Para financiarlo, el Ejecutivo ha recurrido a préstamos a interés cero, programas de modernización industrial y partidas de I+D, un entramado financiero que permite mantener el gasto sin reformar los presupuestos generales. Sin embargo, esa expansión tiene un reverso: el fortalecimiento de la dependencia tecnológica respecto a Estados Unidos, que se consolida como proveedor principal de sistemas críticos y reduce el margen de maniobra para avanzar en una autonomía estratégica europea.

Pragmatismo presupuestario. Si se quiere también, el contraste entre las amenazas de Trump y el flujo récord de contratos con empresas estadounidenses ilustra el equilibrio que España ha intentado mantener: resistir el discurso público del castigo mientras, en la práctica, atiende las exigencias estratégicas de Washington y cubre sus propias carencias operativas. 

El resultado no puede ser más paradójico. A ojos de la OTAN, Madrid cumple más rápido de lo esperado, y a ojos de sus socios europeos, corre el riesgo de debilitar los esfuerzos por consolidar una base industrial común. El movimiento también redefine la relación bilateral con Washington, que pasa de la retórica del reproche al pragmatismo de la transacción: mientras el presidente norteamericano exhibe músculo político, su industria cosecha los beneficios.

Una lección. Lo cierto es que la historia de estos dos años revela cómo las decisiones de defensa, más allá de los porcentajes y los titulares, son una moneda de cambio geopolítica. España ha demostrado capacidad para responder a las presiones externas sin romper su narrativa interna, pero el coste a largo plazo (dependencia, coherencia industrial y autonomía tecnológica) aún está por medirse. 

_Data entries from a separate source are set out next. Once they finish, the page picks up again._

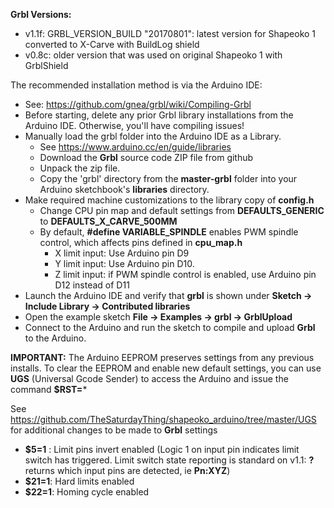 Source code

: **Grbl Versions:**
- v1.1f: GRBL_VERSION_BUILD "20170801": latest version for Shapeoko 1 converted to X-Carve with BuildLog shield
- v0.8c: older version that was used on original Shapeoko 1 with GrblShield

The recommended installation method is via the Arduino IDE:
- See: https://github.com/gnea/grbl/wiki/Compiling-Grbl
- Before starting, delete any prior Grbl library installations from the Arduino IDE. Otherwise, you'll have compiling issues!
- Manually load the grbl folder into the Arduino IDE as a Library.
  - See https://www.arduino.cc/en/guide/libraries
  - Download the **Grbl** source code ZIP file from github
  - Unpack the zip file.
  - Copy the 'grbl' directory from the **master-grbl** folder into your Arduino sketchbook's **libraries** directory. 
- Make required machine customizations to the library copy of **config.h**
  - Change CPU pin map and default settings from **DEFAULTS_GENERIC** to **DEFAULTS_X_CARVE_500MM** 
  - By default, **#define VARIABLE_SPINDLE** enables PWM spindle control, which affects pins defined in **cpu_map.h**
    - X limit input: Use Arduino pin D9
    - Y limit input: Use Arduino pin D10.
    - Z limit input: if PWM spindle control is enabled, use Arduino pin D12 instead of D11
- Launch the Arduino IDE and verify that **grbl** is shown under **Sketch -> Include Library -> Contributed libraries**
- Open the example sketch **File -> Examples -> grbl -> GrblUpload**
- Connect to the Arduino and run the sketch to compile and upload **Grbl** to the Arduino.

**IMPORTANT:** The Arduino EEPROM preserves settings from any previous installs. To clear the EEPROM and enable new default settings, you can use **UGS** (Universal Gcode Sender) to access the Arduino and issue the command **$RST=***

See https://github.com/TheSaturdayThing/shapeoko_arduino/tree/master/UGS for additional changes to be made to **Grbl** settings
- **$5=1** : Limit pins invert enabled (Logic 1 on input pin indicates limit switch has triggered. Limit switch state reporting is standard on v1.1: **?** returns which input pins are detected, ie **Pn:XYZ**)
- **$21=1**: Hard limits enabled
- **$22=1**: Homing cycle enabled
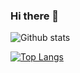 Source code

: ### Hi there 👋

![Github stats](https://github-readme-stats.vercel.app/api?username=pocotan001&show_icons=true&count_private=true&custom_title=Pocotan001%27s%20Github%20Stats&theme=dracula)

[![Top Langs](https://github-readme-stats.vercel.app/api/top-langs/?username=pocotan001&langs_count=10&layout=compact&theme=dracula)](https://github.com/anuraghazra/github-readme-stats)
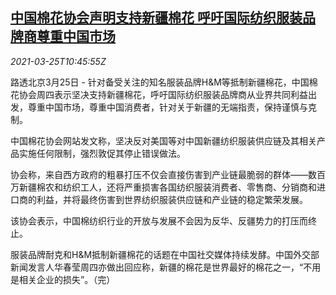 <!--1616670062000-->
[中国棉花协会声明支持新疆棉花 呼吁国际纺织服装品牌商尊重中国市场](https://cn.reuters.com/article/china-cotton-xinjiang-0325-idCNKBS2BH1GD)
------

<div><i>2021-03-25T10:45:55Z</i></div><p>路透北京3月25日 - 针对备受关注的知名服装品牌H&amp;M等抵制新疆棉花，中国棉花协会周四表示坚决支持新疆棉花，呼吁国际纺织服装品牌商从业界共同利益出发，尊重中国市场，尊重中国消费者，针对关于新疆的无端指责，保持谨慎与克制。</p><p>中国棉花协会网站发文称，坚决反对美国等对中国新疆纺织服装供应链及其相关产品实施任何限制，强烈敦促其停止错误做法。</p><p>协会称，来自西方政府的粗暴打压不仅会直接伤害到产业链最脆弱的群体——数百万新疆棉农和纺织工人，还将严重损害各国纺织服装消费者、零售商、分销商和进口商的利益，并将最终伤害到世界纺织服装供应链和产业链的稳定繁荣发展。</p><p>该协会表示，中国棉纺织行业的开放与发展不会因为反华、反疆势力的打压而终止。</p><p>服装品牌耐克和H&amp;M抵制新疆棉花的话题在中国社交媒体持续发酵。中国外交部新闻发言人华春莹周四亦做出回应称，新疆的棉花是世界最好的棉花之一，“不用是相关企业的损失”。（完）</p>
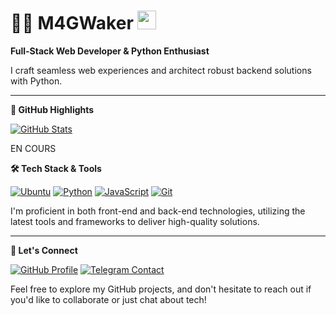 # 👨‍💻 M4GWaker  <img src="https://raw.githubusercontent.com/MartinHeinz/MartinHeinz/master/wave.gif" width="30px">

**Full-Stack Web Developer & Python Enthusiast**  

I craft seamless web experiences and architect robust backend solutions with Python.

---

**🚀 GitHub Highlights**  

[![GitHub Stats](https://github-readme-stats.vercel.app/api?username=WakerFR&show_icons=true&theme=radical)](https://github.com/WakerFR)  

EN COURS

**🛠️ Tech Stack & Tools**  

[![Ubuntu](https://img.shields.io/badge/OS-Ubuntu-orange)](https://ubuntu.com/) [![Python](https://img.shields.io/badge/Code-Python-blue)](https://www.python.org/) [![JavaScript](https://img.shields.io/badge/Code-JavaScript-yellow)](https://www.javascript.com/) [![Git](https://img.shields.io/badge/Tools-Git-green)](https://git-scm.com/)  

I'm proficient in both front-end and back-end technologies, utilizing the latest tools and frameworks to deliver high-quality solutions.

---

**🤝 Let's Connect**  

[![GitHub Profile](https://img.shields.io/badge/GitHub-Profile-green)](https://github.com/WakerFR) [![Telegram Contact](https://img.shields.io/badge/Telegram-Contact-blue)](https://t.me/LeVraiWaker)  

Feel free to explore my GitHub projects, and don't hesitate to reach out if you'd like to collaborate or just chat about tech!
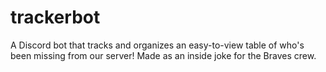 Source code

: # trackerbot
A Discord bot that tracks and organizes an easy-to-view table of who's been missing from our server! Made as an inside joke for the Braves crew.
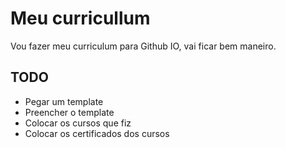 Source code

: # Meu curricullum

Vou fazer meu curriculum para Github IO, vai ficar bem maneiro.

## TODO

* Pegar um template
* Preencher o template
* Colocar os cursos que fiz
* Colocar os certificados dos cursos
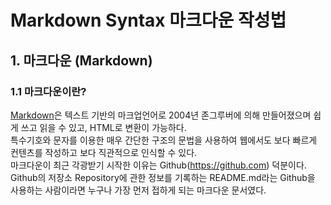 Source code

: # Markdown Syntax 마크다운 작성법
## 1. 마크다운 (Markdown)
### 1.1 마크다운이란?

[Markdown](https://whatismarkdown.com)은 텍스트 기반의 마크업언어로 2004년 존그루버에 의해 만들어졌으며 쉽게 쓰고 읽을 수 있고, HTML로 변환이 가능하다.   
특수기호와 문자를 이용한 매우 간단한 구조의 문법을 사용하여 웹에서도 보다 빠르게 컨텐츠를 작성하고 보다 직관적으로 인식할 수 있다.  
마크다운이 최근 각광받기 시작한 이유는 Github(https://github.com) 덕분이다.   
Github의 저장소 Repository에 관한 정보를 기록하는 README.md라는 Github을 사용하는 사람이라면 누구나 가장 먼저 접하게 되는 마크다운 문서였다.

Así, en el fondo, la pregunta vuelve a ser la misma de siempre: si Europa puede rearmarse sin volver a caer en el viejo patrón de subordinación industrial que durante décadas alimentó la brecha transatlántica.  España, con su récord de compras al “amigo” americano y su discurso de soberanía, encarna hoy esa contradicción: la de un continente que busca independencia, pero sigue comprando su seguridad al otro lado del Atlántico.